To help dispel some of the confusion and help Asian regions be understood more widely, in this LBB series we’ll be deep diving into some of Asia’s key regions to explore exactly what makes the market tick, what great local creative looks like, and what outsiders need to know in order to truly appreciate its creative – starting with India.
A rapidly evolving market, Indian advertising may be best known for its highly emotional storytelling and complex local regions, many with their own languages.
“India isn’t one country, it’s a continent pretending to be one,” says Sai Karthik, strategist at Talented. “To understand Indian creativity, you have to embrace its pluralism, not flatten it into ‘spicy colours, big families, and arranged marriages’. India has over 20 official languages, hundreds of dialects, thousands of cuisines, and infinite microcultures. Each offers a different lens to tell a story.
“The same product may be advertised as a status symbol in Delhi, a family asset in Kochi, and a cultural marker in Guwahati, and all three would be true. That’s not a challenge, that’s an opportunity,” says Sai.
To appreciate Indian creativity, he says, “don’t look for ‘the Indian way’ of doing things. Instead, look at how we remix art, language, rituals, and music to make something feel familiar and fresh, all at once. If you see India’s complexity as chaos, you’ll never get it. But if you see it as creative abundance, you’ll never run out of ways to tell a story.”

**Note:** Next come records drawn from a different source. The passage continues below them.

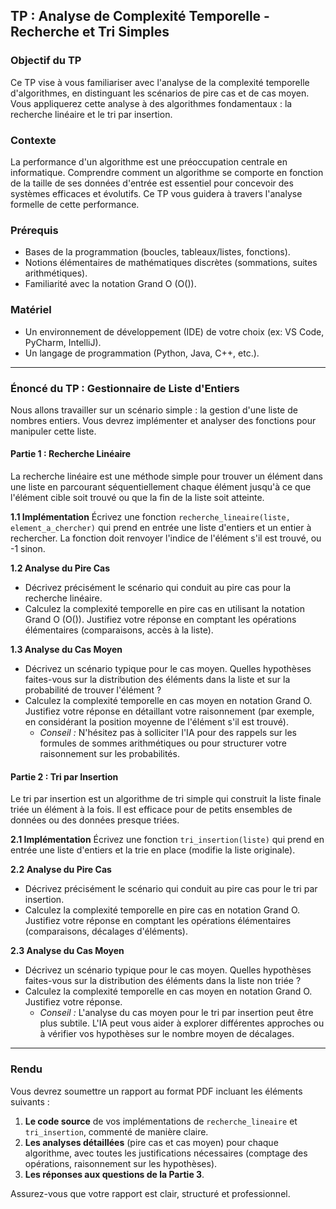 
## TP : Analyse de Complexité Temporelle - Recherche et Tri Simples

### Objectif du TP

Ce TP vise à vous familiariser avec l'analyse de la complexité temporelle d'algorithmes, en distinguant les scénarios de pire cas et de cas moyen. Vous appliquerez cette analyse à des algorithmes fondamentaux : la recherche linéaire et le tri par insertion.

### Contexte

La performance d'un algorithme est une préoccupation centrale en informatique. Comprendre comment un algorithme se comporte en fonction de la taille de ses données d'entrée est essentiel pour concevoir des systèmes efficaces et évolutifs. Ce TP vous guidera à travers l'analyse formelle de cette performance.

### Prérequis

*   Bases de la programmation (boucles, tableaux/listes, fonctions).
*   Notions élémentaires de mathématiques discrètes (sommations, suites arithmétiques).
*   Familiarité avec la notation Grand O (O()).

### Matériel

*   Un environnement de développement (IDE) de votre choix (ex: VS Code, PyCharm, IntelliJ).
*   Un langage de programmation (Python, Java, C++, etc.).

---

### Énoncé du TP : Gestionnaire de Liste d'Entiers

Nous allons travailler sur un scénario simple : la gestion d'une liste de nombres entiers. Vous devrez implémenter et analyser des fonctions pour manipuler cette liste.

#### Partie 1 : Recherche Linéaire

La recherche linéaire est une méthode simple pour trouver un élément dans une liste en parcourant séquentiellement chaque élément jusqu'à ce que l'élément cible soit trouvé ou que la fin de la liste soit atteinte.

**1.1 Implémentation**
Écrivez une fonction `recherche_lineaire(liste, element_a_chercher)` qui prend en entrée une liste d'entiers et un entier à rechercher. La fonction doit renvoyer l'indice de l'élément s'il est trouvé, ou -1 sinon.

**1.2 Analyse du Pire Cas**
*   Décrivez précisément le scénario qui conduit au pire cas pour la recherche linéaire.
*   Calculez la complexité temporelle en pire cas en utilisant la notation Grand O (O()). Justifiez votre réponse en comptant les opérations élémentaires (comparaisons, accès à la liste).

**1.3 Analyse du Cas Moyen**
*   Décrivez un scénario typique pour le cas moyen. Quelles hypothèses faites-vous sur la distribution des éléments dans la liste et sur la probabilité de trouver l'élément ?
*   Calculez la complexité temporelle en cas moyen en notation Grand O. Justifiez votre réponse en détaillant votre raisonnement (par exemple, en considérant la position moyenne de l'élément s'il est trouvé).
    *   *Conseil :* N'hésitez pas à solliciter l'IA pour des rappels sur les formules de sommes arithmétiques ou pour structurer votre raisonnement sur les probabilités.

#### Partie 2 : Tri par Insertion

Le tri par insertion est un algorithme de tri simple qui construit la liste finale triée un élément à la fois. Il est efficace pour de petits ensembles de données ou des données presque triées.

**2.1 Implémentation**
Écrivez une fonction `tri_insertion(liste)` qui prend en entrée une liste d'entiers et la trie en place (modifie la liste originale).

**2.2 Analyse du Pire Cas**
*   Décrivez précisément le scénario qui conduit au pire cas pour le tri par insertion.
*   Calculez la complexité temporelle en pire cas en notation Grand O. Justifiez votre réponse en comptant les opérations élémentaires (comparaisons, décalages d'éléments).

**2.3 Analyse du Cas Moyen**
*   Décrivez un scénario typique pour le cas moyen. Quelles hypothèses faites-vous sur la distribution des éléments dans la liste non triée ?
*   Calculez la complexité temporelle en cas moyen en notation Grand O. Justifiez votre réponse.
    *   *Conseil :* L'analyse du cas moyen pour le tri par insertion peut être plus subtile. L'IA peut vous aider à explorer différentes approches ou à vérifier vos hypothèses sur le nombre moyen de décalages.

---

### Rendu

Vous devrez soumettre un rapport au format PDF incluant les éléments suivants :

1.  **Le code source** de vos implémentations de `recherche_lineaire` et `tri_insertion`, commenté de manière claire.
2.  **Les analyses détaillées** (pire cas et cas moyen) pour chaque algorithme, avec toutes les justifications nécessaires (comptage des opérations, raisonnement sur les hypothèses).
3.  **Les réponses aux questions de la Partie 3**.

Assurez-vous que votre rapport est clair, structuré et professionnel.

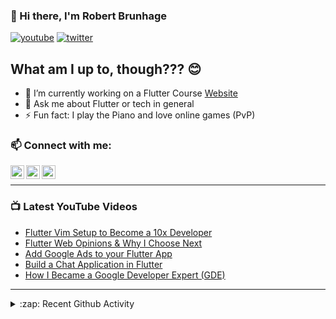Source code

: ### 👋 Hi there, I'm Robert Brunhage

[![youtube](https://img.shields.io/static/v1?label=@RobertBrunhage&message=Subscribe&logo=YouTube&color=FF0000&style=for-the-badge)](http://bit.ly/2SUyRhx)
[![twitter](https://img.shields.io/twitter/follow/robertbrunhage?color=%231DA1F2&logo=twitter&style=for-the-badge)](https://twitter.com/intent/follow?original_referer=https%3A%2F%2Fgithub.com%2Frobertbrunhage&screen_name=robertbrunhage)

## What am I up to, though??? 😊
- 🔭 I’m currently working on a Flutter Course [Website](https://robertbrunhage.com)
- 💬 Ask me about Flutter or tech in general
- ⚡ Fun fact: I play the Piano and love online games (PvP)

### 📫 Connect with me:

[<img align="left" alt="RobertBrunhage | YouTube" width="22px" src="https://cdn.jsdelivr.net/npm/simple-icons@v3/icons/youtube.svg" />][youtube]
[<img align="left" alt="RobertBrunhage | Twitter" width="22px" src="https://cdn.jsdelivr.net/npm/simple-icons@v3/icons/twitter.svg" />][twitter]
[<img align="left" alt="RobertBrunhageDev | Instagram" width="22px" src="https://cdn.jsdelivr.net/npm/simple-icons@v3/icons/instagram.svg" />][instagram]

<br />

---

### 📺 Latest YouTube Videos
<!-- YOUTUBE:START -->
- [Flutter Vim Setup to Become a 10x Developer](https://www.youtube.com/watch?v=-0RiAlOXGYs)
- [Flutter Web Opinions & Why I Choose Next](https://www.youtube.com/watch?v=YHhC-7FVo7I)
- [Add Google Ads to your Flutter App](https://www.youtube.com/watch?v=4mJQQmjnL3Q)
- [Build a Chat Application in Flutter](https://www.youtube.com/watch?v=Qhwc9V7VNtc)
- [How I Became a Google Developer Expert (GDE)](https://www.youtube.com/watch?v=gIitRv_NfJc)
<!-- YOUTUBE:END -->

---

<details>
  <summary>:zap: Recent Github Activity</summary>
  
<!--START_SECTION:activity-->
1. 🗣 Commented on [#61325](https://github.com/flutter/flutter/issues/61325) in [flutter/flutter](https://github.com/flutter/flutter)
2. 🗣 Commented on [#185](https://github.com/Xuyuanp/nerdtree-git-plugin/issues/185) in [Xuyuanp/nerdtree-git-plugin](https://github.com/Xuyuanp/nerdtree-git-plugin)
3. 🎉 Merged PR [#59](https://github.com/RobertBrunhage/website/pull/59) in [RobertBrunhage/website](https://github.com/RobertBrunhage/website)
4. 💪 Opened PR [#59](https://github.com/RobertBrunhage/website/pull/59) in [RobertBrunhage/website](https://github.com/RobertBrunhage/website)
5. ❗️ Closed issue [#57](https://github.com/RobertBrunhage/website/issues/57) in [RobertBrunhage/website](https://github.com/RobertBrunhage/website)
<!--END_SECTION:activity-->

</details>

[twitter]: https://twitter.com/robertbrunhage
[youtube]: https://youtube.com/c/robertbrunhage
[instagram]: https://instagram.com/robertbrunhagedev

“Indian advertising looks like a crowded street full of colours, contradictions and conversations,” says Josy Paul, chairman and CCO at BBDO India. “It’s layered like a Bollywood script. There's family, humour, emotion, rebellion, tradition. It’s not polished, it’s powerful. It’s not global-first, it’s mother-tongue-first.
“We value stories that feel like ours. Not aspirational, but familiar, that mirrors our contradictions: modern but rooted, rebellious but respectful. Familiar faces help, but relatable truths help more. And nothing cuts through like a voice that sounds like your own.”
Kishore Subramanian, CCO and CSO at Mullen Lintas, agrees. “We love drama, we love emotion, we love a bit of a challenge to the status quo. So, when our advertising really works, it's because it taps into that. It takes a simple insight, something everyone feels or understands, and it amplifies it. Most times it is a potpourri of emotion, never shy, never holding back, never subtle but always culturally rooted.”
"Surf Excel's 'Daag Achhe Hai' is simple at it's conceptual core but brought alive with nuanced Indian insight which makes it both relatable and memorable" - Kishore Subramanian
Despite their diversity, he says that Indian consumers share fundamental human truths, aspirations, and anxieties. “The best creative work taps into these universal insights but then filters them through a distinctly Indian cultural lens. Successful creative work doesn't shy away from our vibrant, sometimes chaotic, always colourful reality. It embraces our festivals, our regional quirks, our languages, our humour, and our everyday struggles.”
Kishore puts this emphasis on shared experiences down to India being “a collectivist society with a rich storytelling heritage and culture. It's not just a preference; it's a driver that significantly influences purchasing decisions and brand loyalty.”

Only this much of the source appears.